Deixamos-te uma das suas crónicas, em que Ricardo Araújo Pereira nos fala de SMS, gramática, abreviaturas… tudo envolvido numa boa dose de humor e provocação!
20 anos de SMS: k balanço?
O k de 'jokas' não revela uma preocupação com a economia dos carateres, mas sim com a introdução de um elemento de novidade
Agora que passam 20 anos sobre o envio da primeira mensagem SMS, talvez seja tempo de avaliar o contributo que esta forma de comunicação tem dado à língua portuguesa. O silêncio que a academia tem mantido sobre o tema foi finalmente interrompido pela obra tá td? jokas - elementos de semântica do SMS, do prof. José Júlio Moreira (edições Linha Recta). A ideia central do estudo é a seguinte: a mensagem SMS é uma simplificação que complexifica, no sentido em que é constituída por abreviaturas de tal forma intrincadas que acabam por requerer, elas mesmas, descodificação. No entanto, esse fenómeno não constitui obstáculo à compreensão do texto. Como diz Moreira, "o excesso de simplificação da escrita obscurece o conteúdo da mensagem que é, felizmente, em geral, nenhum". (p. 9)
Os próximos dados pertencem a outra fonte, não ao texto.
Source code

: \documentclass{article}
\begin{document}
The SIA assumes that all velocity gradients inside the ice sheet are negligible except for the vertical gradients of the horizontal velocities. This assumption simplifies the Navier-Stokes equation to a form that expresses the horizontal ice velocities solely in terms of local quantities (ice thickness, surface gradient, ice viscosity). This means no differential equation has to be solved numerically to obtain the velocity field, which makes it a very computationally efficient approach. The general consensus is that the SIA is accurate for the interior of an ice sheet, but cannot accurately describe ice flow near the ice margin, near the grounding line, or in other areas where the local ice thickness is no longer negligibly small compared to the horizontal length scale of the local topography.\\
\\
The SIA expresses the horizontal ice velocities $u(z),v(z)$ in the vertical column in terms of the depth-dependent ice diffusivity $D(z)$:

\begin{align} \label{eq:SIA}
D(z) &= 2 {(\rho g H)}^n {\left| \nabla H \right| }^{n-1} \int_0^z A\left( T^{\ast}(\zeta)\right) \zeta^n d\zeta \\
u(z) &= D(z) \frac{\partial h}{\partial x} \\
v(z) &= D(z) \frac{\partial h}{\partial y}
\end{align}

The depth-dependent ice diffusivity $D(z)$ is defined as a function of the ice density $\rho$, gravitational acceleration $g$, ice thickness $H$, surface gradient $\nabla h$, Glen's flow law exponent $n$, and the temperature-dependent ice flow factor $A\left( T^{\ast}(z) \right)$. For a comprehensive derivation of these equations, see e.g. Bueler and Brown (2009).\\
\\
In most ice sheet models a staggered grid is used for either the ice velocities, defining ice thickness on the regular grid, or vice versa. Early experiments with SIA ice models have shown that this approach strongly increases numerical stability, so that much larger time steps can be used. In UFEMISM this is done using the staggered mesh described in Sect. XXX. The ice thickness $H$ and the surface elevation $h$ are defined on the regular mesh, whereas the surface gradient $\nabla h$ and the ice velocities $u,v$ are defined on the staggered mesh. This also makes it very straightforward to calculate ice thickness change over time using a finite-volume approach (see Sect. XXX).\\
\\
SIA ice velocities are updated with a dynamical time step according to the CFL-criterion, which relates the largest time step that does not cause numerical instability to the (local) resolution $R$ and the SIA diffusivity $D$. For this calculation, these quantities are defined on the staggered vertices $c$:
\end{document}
Moreira dedica um capítulo à análise da expressão "tá td?", que dá o título ao livro (pp. 27 e seguintes). Regista duas contrações e uma omissão: a contração do verbo e do pronome, um reduzido à última sílaba e o outro expurgado de vogais; e a omissão do advérbio bem, que se subentende sem sequer ser assinalado por qualquer abreviatura. A este propósito, sente-se, Moreira experimenta um pequeno êxtase gramatical: "A falta do advérbio acrescenta um jogo de subentendidos entre emissor e receptor que tem interpretação múltipla. Que significa a desaparição do 'bem'? Que não há lugar para o bem naquela relação comunicativa? Ou, pelo contrário, que a presença do bem é tangível a ponto de ser desnecessário articulá-la verbalmente? Ou serão ambas verdadeiras, gerando uma tensão (inevitavelmente erótica) que a expressão 'jokas' parece confirmar?" (p. 41).
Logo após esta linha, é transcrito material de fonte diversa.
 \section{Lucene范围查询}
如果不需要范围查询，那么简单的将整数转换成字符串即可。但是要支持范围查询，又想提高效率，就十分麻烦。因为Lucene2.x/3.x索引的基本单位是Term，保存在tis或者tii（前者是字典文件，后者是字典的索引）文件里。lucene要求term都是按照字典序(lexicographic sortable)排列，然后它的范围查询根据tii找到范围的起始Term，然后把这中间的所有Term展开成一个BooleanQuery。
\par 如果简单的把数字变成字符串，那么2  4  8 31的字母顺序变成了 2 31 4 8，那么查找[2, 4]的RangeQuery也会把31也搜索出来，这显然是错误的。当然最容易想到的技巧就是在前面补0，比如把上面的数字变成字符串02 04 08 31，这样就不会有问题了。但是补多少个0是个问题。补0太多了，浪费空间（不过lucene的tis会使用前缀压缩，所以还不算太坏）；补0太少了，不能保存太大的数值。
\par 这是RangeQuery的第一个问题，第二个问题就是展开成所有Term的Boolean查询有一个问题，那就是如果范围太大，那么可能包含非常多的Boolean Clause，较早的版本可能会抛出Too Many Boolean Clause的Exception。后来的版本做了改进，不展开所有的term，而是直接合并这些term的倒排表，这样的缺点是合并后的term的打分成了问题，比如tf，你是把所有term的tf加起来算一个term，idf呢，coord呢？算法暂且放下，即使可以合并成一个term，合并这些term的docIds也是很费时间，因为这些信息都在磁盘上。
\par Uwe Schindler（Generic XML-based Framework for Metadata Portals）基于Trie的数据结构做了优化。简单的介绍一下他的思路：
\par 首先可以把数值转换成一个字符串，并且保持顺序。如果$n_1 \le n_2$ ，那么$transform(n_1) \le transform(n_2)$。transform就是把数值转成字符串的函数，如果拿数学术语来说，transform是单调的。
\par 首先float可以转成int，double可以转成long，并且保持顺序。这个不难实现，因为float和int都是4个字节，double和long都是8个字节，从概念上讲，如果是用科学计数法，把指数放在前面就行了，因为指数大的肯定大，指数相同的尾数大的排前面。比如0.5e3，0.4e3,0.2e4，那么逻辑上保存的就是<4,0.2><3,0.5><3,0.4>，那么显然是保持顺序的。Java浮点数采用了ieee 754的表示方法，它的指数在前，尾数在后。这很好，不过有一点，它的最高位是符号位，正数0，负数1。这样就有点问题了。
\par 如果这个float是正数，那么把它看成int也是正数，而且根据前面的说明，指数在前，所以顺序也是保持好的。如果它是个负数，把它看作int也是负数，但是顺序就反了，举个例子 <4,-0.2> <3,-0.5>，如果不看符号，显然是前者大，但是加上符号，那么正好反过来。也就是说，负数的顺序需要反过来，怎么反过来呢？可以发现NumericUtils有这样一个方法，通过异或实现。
Sobre "jokas", Moreira debruça-se no capítulo seguinte. Em primeiro lugar, nota que, naquela abreviatura de "beijocas", a introdução do k não contribui para a poupança de letras que caracteriza a maior parte destes textos, daí retirando as devidas conclusões: "O k de 'jokas' não revela uma preocupação com a economia dos caracteres, mas sim com a introdução de um elemento de novidade: o que se diz é que estas 'jokas' são diferentes de eventuais 'jocas'. Em que consiste essa diferença? Modernidade e exotismo são valores que nos ocorrem imediatamente, e parece ser esse o objectivo da utilização de letras de outros alfabetos." (p. 66).
Deve fazer-se referência a um conceito interessante, avançado por Moreira: "A linguagem usada em sede de SMS revela, de um modo geral, aquilo a que poderíamos chamar 'literacia de chimpanzé', no sentido em que lança mão dos recursos de que um chimpanzé vagamente familiarizado com uma gramática também lançaria, como utilizar os sinais de pontuação para desenhar caras sorridentes ou tristonhas, por exemplo." (p. 81). Isto, sublinha Moreira, não passa de suposição, pelo menos até à altura em que o primeiro chimpanzé for vagamente familiarizado com uma gramática. Aguardemos.